Tsukuda-Carnet de voyage à TokyoL’inextricable enchevêtrement de pilotis évoque un jeu de mikado géant jeté comme ça, qui se serait planté dans la vase pour soutenir les jardinets de bric et de broc bordant le canal en cul de sac, étonnant diverticule de la rivière Sumida.
A Tsukuda, les maisonnettes affichent avec un charme fou leurs étroites façades débraillées. Tôles ondulées, bâches rapiécées avec des bouts de ficelle, bidons et pots de fleurs désordonnés décrivent l’âme d’une ville que l’on croit souvent inhumaine. Un peu plus loin se reflète le sanctuaire Shinto blotti à l’ombre des tours qui découpent le ciel.
J’imagine ce petit port grouillant d’activité quand les pêcheurs débarquaient leurs seaux remplis de poissons frétillants. Pensaient-ils alors que ce bout de sable remblayé pour faire surgir au milieu de la Sumida une île dédiée à l’art de la pêche dessinerait aujourd’hui à Tokyo les contours d’une parenthèse enchantée suspendue entre deux eaux ?

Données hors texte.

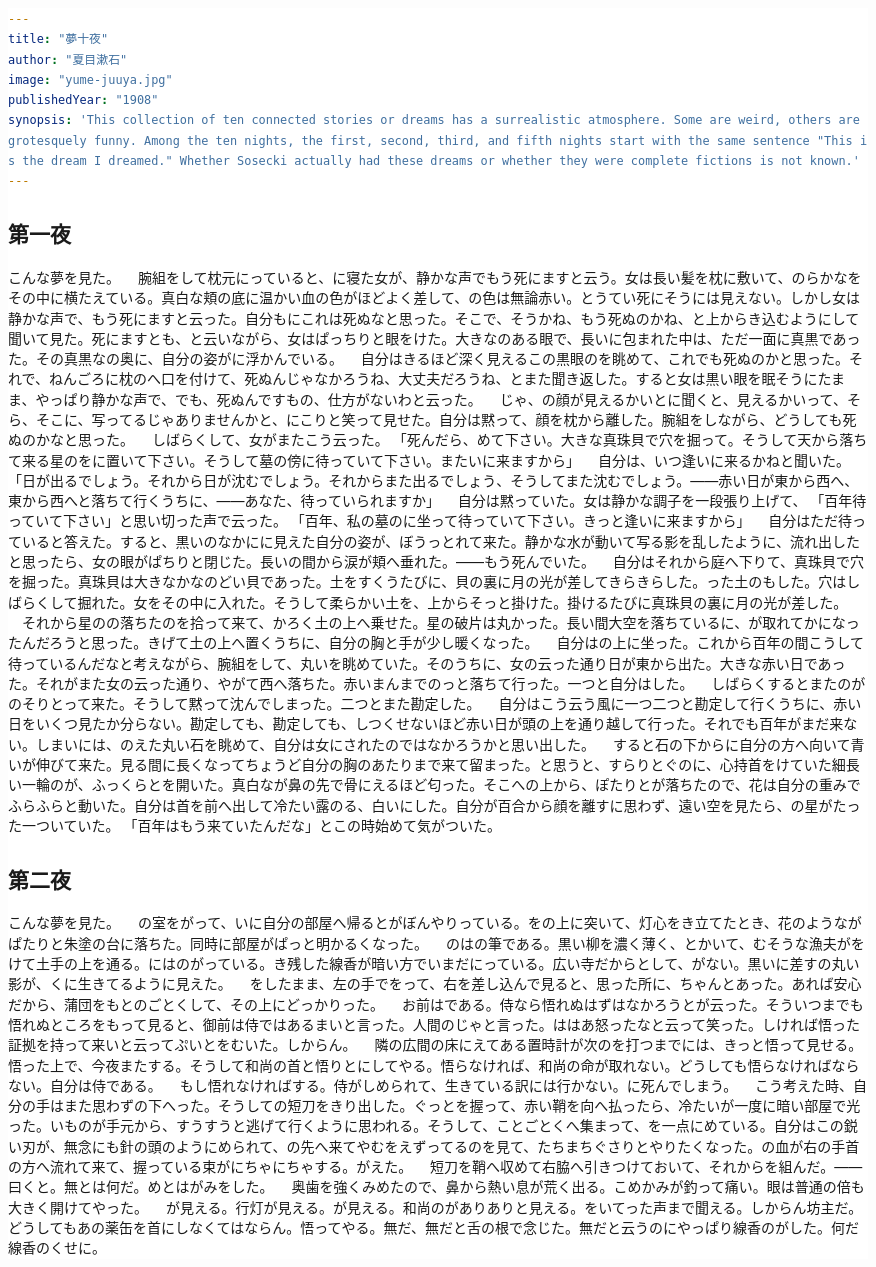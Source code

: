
 ```yaml
---
title: "夢十夜"
author: "夏目漱石"
image: "yume-juuya.jpg"
publishedYear: "1908"
synopsis: 'This collection of ten connected stories or dreams has a surrealistic atmosphere. Some are weird, others are grotesquely funny. Among the ten nights, the first, second, third, and fifth nights start with the same sentence "This is the dream I dreamed." Whether Sosecki actually had these dreams or whether they were complete fictions is not known.'
---
```


## 第一夜

こんな夢を見た。
　腕組をして枕元にっていると、に寝た女が、静かな声でもう死にますと云う。女は長い髪を枕に敷いて、のらかなをその中に横たえている。真白な頬の底に温かい血の色がほどよく差して、の色は無論赤い。とうてい死にそうには見えない。しかし女は静かな声で、もう死にますと云った。自分もにこれは死ぬなと思った。そこで、そうかね、もう死ぬのかね、と上からき込むようにして聞いて見た。死にますとも、と云いながら、女はぱっちりと眼をけた。大きなのある眼で、長いに包まれた中は、ただ一面に真黒であった。その真黒なの奥に、自分の姿がに浮かんでいる。
　自分はきるほど深く見えるこの黒眼のを眺めて、これでも死ぬのかと思った。それで、ねんごろに枕のへ口を付けて、死ぬんじゃなかろうね、大丈夫だろうね、とまた聞き返した。すると女は黒い眼を眠そうにたまま、やっぱり静かな声で、でも、死ぬんですもの、仕方がないわと云った。
　じゃ、の顔が見えるかいとに聞くと、見えるかいって、そら、そこに、写ってるじゃありませんかと、にこりと笑って見せた。自分は黙って、顔を枕から離した。腕組をしながら、どうしても死ぬのかなと思った。
　しばらくして、女がまたこう云った。
「死んだら、めて下さい。大きな真珠貝で穴を掘って。そうして天から落ちて来る星のをに置いて下さい。そうして墓の傍に待っていて下さい。またいに来ますから」
　自分は、いつ逢いに来るかねと聞いた。
「日が出るでしょう。それから日が沈むでしょう。それからまた出るでしょう、そうしてまた沈むでしょう。――赤い日が東から西へ、東から西へと落ちて行くうちに、――あなた、待っていられますか」
　自分は黙っていた。女は静かな調子を一段張り上げて、
「百年待っていて下さい」と思い切った声で云った。
「百年、私の墓のに坐って待っていて下さい。きっと逢いに来ますから」
　自分はただ待っていると答えた。すると、黒いのなかにに見えた自分の姿が、ぼうっとれて来た。静かな水が動いて写る影を乱したように、流れ出したと思ったら、女の眼がぱちりと閉じた。長いの間から涙が頬へ垂れた。――もう死んでいた。
　自分はそれから庭へ下りて、真珠貝で穴を掘った。真珠貝は大きなかなのどい貝であった。土をすくうたびに、貝の裏に月の光が差してきらきらした。った土のもした。穴はしばらくして掘れた。女をその中に入れた。そうして柔らかい土を、上からそっと掛けた。掛けるたびに真珠貝の裏に月の光が差した。
　それから星のの落ちたのを拾って来て、かろく土の上へ乗せた。星の破片は丸かった。長い間大空を落ちているに、が取れてかになったんだろうと思った。きげて土の上へ置くうちに、自分の胸と手が少し暖くなった。
　自分はの上に坐った。これから百年の間こうして待っているんだなと考えながら、腕組をして、丸いを眺めていた。そのうちに、女の云った通り日が東から出た。大きな赤い日であった。それがまた女の云った通り、やがて西へ落ちた。赤いまんまでのっと落ちて行った。一つと自分はした。
　しばらくするとまたのがのそりとって来た。そうして黙って沈んでしまった。二つとまた勘定した。
　自分はこう云う風に一つ二つと勘定して行くうちに、赤い日をいくつ見たか分らない。勘定しても、勘定しても、しつくせないほど赤い日が頭の上を通り越して行った。それでも百年がまだ来ない。しまいには、のえた丸い石を眺めて、自分は女にされたのではなかろうかと思い出した。
　すると石の下からに自分の方へ向いて青いが伸びて来た。見る間に長くなってちょうど自分の胸のあたりまで来て留まった。と思うと、すらりとぐのに、心持首をけていた細長い一輪のが、ふっくらとを開いた。真白なが鼻の先で骨にえるほど匂った。そこへの上から、ぽたりとが落ちたので、花は自分の重みでふらふらと動いた。自分は首を前へ出して冷たい露のる、白いにした。自分が百合から顔を離すに思わず、遠い空を見たら、の星がたった一ついていた。
「百年はもう来ていたんだな」とこの時始めて気がついた。

## 第二夜

こんな夢を見た。
　の室をがって、いに自分の部屋へ帰るとがぼんやりっている。をの上に突いて、灯心をき立てたとき、花のようながぱたりと朱塗の台に落ちた。同時に部屋がぱっと明かるくなった。
　のはの筆である。黒い柳を濃く薄く、とかいて、むそうな漁夫がをけて土手の上を通る。にはのがっている。き残した線香が暗い方でいまだにっている。広い寺だからとして、がない。黒いに差すの丸い影が、くに生きてるように見えた。
　をしたまま、左の手でをって、右を差し込んで見ると、思った所に、ちゃんとあった。あれば安心だから、蒲団をもとのごとくして、その上にどっかりった。
　お前はである。侍なら悟れぬはずはなかろうとが云った。そういつまでも悟れぬところをもって見ると、御前は侍ではあるまいと言った。人間のじゃと言った。ははあ怒ったなと云って笑った。しければ悟った証拠を持って来いと云ってぷいとをむいた。しからん。
　隣の広間の床にえてある置時計が次のを打つまでには、きっと悟って見せる。悟った上で、今夜またする。そうして和尚の首と悟りとにしてやる。悟らなければ、和尚の命が取れない。どうしても悟らなければならない。自分は侍である。
　もし悟れなければする。侍がしめられて、生きている訳には行かない。に死んでしまう。
　こう考えた時、自分の手はまた思わずの下へった。そうしての短刀をきり出した。ぐっとを握って、赤い鞘を向へ払ったら、冷たいが一度に暗い部屋で光った。いものが手元から、すうすうと逃げて行くように思われる。そうして、ことごとくへ集まって、を一点にめている。自分はこの鋭い刃が、無念にも針の頭のようにめられて、の先へ来てやむをえずってるのを見て、たちまちぐさりとやりたくなった。の血が右の手首の方へ流れて来て、握っている束がにちゃにちゃする。がえた。
　短刀を鞘へ収めて右脇へ引きつけておいて、それからを組んだ。――曰くと。無とは何だ。めとはがみをした。
　奥歯を強くみめたので、鼻から熱い息が荒く出る。こめかみが釣って痛い。眼は普通の倍も大きく開けてやった。
　が見える。行灯が見える。が見える。和尚のがありありと見える。をいてった声まで聞える。しからん坊主だ。どうしてもあの薬缶を首にしなくてはならん。悟ってやる。無だ、無だと舌の根で念じた。無だと云うのにやっぱり線香のがした。何だ線香のくせに。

Le soleil jette une lumière blanche et froide. Réchauffant mes doigts engourdis avec en guise de chaufferette une canette de café brûlant achetée à une de ces innombrables vending machines qui ponctuent les rues de Tokyo, j’esquisse d’un délicat trait vermillon les balustres ajourées du Tsukudako Bridge.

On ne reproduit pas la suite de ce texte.